Powered by a branch of AI known as computer vision, facial recognition technology promises to speed and automate identity-based transactions such as check-ins and rewards reimbursement in hotel investments, payment authorization, and security and access to a property. However, experts and consumer advocates caution that the merits of this powerful technology must be weighed alongside ethical concerns around governmental lack of regulation, unconscious bias, and consumer consent and privacy.

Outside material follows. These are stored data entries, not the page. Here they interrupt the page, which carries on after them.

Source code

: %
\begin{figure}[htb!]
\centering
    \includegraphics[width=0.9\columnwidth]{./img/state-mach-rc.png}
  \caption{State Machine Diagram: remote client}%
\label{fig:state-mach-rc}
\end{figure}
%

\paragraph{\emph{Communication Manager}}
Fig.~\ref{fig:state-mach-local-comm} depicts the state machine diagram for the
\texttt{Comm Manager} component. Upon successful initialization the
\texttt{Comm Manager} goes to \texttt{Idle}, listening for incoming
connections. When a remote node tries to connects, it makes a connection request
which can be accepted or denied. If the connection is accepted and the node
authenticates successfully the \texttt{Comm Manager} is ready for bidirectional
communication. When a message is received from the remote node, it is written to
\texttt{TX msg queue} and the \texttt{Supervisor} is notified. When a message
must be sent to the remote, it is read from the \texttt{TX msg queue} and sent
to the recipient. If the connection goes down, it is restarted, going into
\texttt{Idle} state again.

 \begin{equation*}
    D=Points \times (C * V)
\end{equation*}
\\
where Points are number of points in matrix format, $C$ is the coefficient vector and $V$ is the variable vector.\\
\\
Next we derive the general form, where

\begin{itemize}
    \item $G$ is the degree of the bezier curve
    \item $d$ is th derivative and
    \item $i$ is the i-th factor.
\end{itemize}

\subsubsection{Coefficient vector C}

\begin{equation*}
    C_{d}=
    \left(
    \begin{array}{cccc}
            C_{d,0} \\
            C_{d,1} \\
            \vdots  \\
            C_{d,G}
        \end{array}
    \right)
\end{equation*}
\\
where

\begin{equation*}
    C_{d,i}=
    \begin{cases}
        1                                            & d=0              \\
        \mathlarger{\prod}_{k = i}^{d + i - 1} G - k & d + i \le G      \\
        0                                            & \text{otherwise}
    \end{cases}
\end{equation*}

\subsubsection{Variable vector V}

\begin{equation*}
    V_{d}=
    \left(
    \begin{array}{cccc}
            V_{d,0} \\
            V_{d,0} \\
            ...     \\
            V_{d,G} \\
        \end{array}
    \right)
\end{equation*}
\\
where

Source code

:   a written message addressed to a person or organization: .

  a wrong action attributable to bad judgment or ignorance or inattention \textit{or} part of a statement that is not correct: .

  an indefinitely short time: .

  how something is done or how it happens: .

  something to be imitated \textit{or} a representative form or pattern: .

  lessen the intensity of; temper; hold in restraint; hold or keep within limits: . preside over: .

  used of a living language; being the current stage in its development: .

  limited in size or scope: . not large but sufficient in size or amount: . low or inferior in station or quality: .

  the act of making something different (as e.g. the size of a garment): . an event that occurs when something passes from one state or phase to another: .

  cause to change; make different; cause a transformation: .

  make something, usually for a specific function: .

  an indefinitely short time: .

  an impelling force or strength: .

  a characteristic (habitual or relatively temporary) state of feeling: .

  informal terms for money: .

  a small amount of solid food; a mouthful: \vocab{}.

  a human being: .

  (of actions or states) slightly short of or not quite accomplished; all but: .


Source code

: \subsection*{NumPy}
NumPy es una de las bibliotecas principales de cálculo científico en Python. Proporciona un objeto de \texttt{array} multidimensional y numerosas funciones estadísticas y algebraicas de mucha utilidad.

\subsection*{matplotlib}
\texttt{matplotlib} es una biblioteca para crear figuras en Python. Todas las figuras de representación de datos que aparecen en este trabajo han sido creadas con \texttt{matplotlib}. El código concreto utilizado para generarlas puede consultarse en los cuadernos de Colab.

7. Augmented Reality And Virtual Reality

Augmented reality (AR) is a technique that enhances the experience of reality by adding digital components to a live view, often through the camera feature of a mobile phone. Virtual reality (VR) is an even more immersive technology that seeks to create the sensory experience of an alternative world.
These technologies can enable CRE buyers to access listing data by scanning properties into a smartphone app and real estate agents to offer virtual property tours based on 3D building models, to offer just a few examples.

8. PropTech

All of the trends discussed thus far can be considered forms of PropTech (short for “property technology”), although this term can also refer more specifically to startup companies and digital products founded with the dedicated needs of real estate in mind. PropTech continues to transform the ways in which property managers, owners, sponsors, brokers, and developers conduct the business of investing in real estate, whether it entails using blockchain to secure contractual and financial transactions or a 3D building information model (BIM) to store critical data over the lifecycle of a CRE asset.

9. ConTech

Like its cousin PropTech, ConTech promises to bring increased productivity and cost savings to the real estate field, with a specific emphasis on the area of new building construction. A few examples of ConTech in action include:

  • Using big data analytics with machine learning to forecast project costs for more accurate bidding and budgeting
  • Leveraging the data from wearable IoT devices to identify the causes of accidents in the past and improve worker safety in the future
  • Monitoring the geolocation, fuel usage, and maintenance schedule of sensor-equipped, data-connected jobsite equipment such as bulldozers and cranes

10. Cybersecurity And Data Privacy

Last but not least, delivering value in a hyper-connected world also comes with a new set of digital responsibilities. CRE brand owners should implement cybersecurity best practices to safeguard not only their own contractual and investment ledgers but the sensitive private data of their building occupants as well.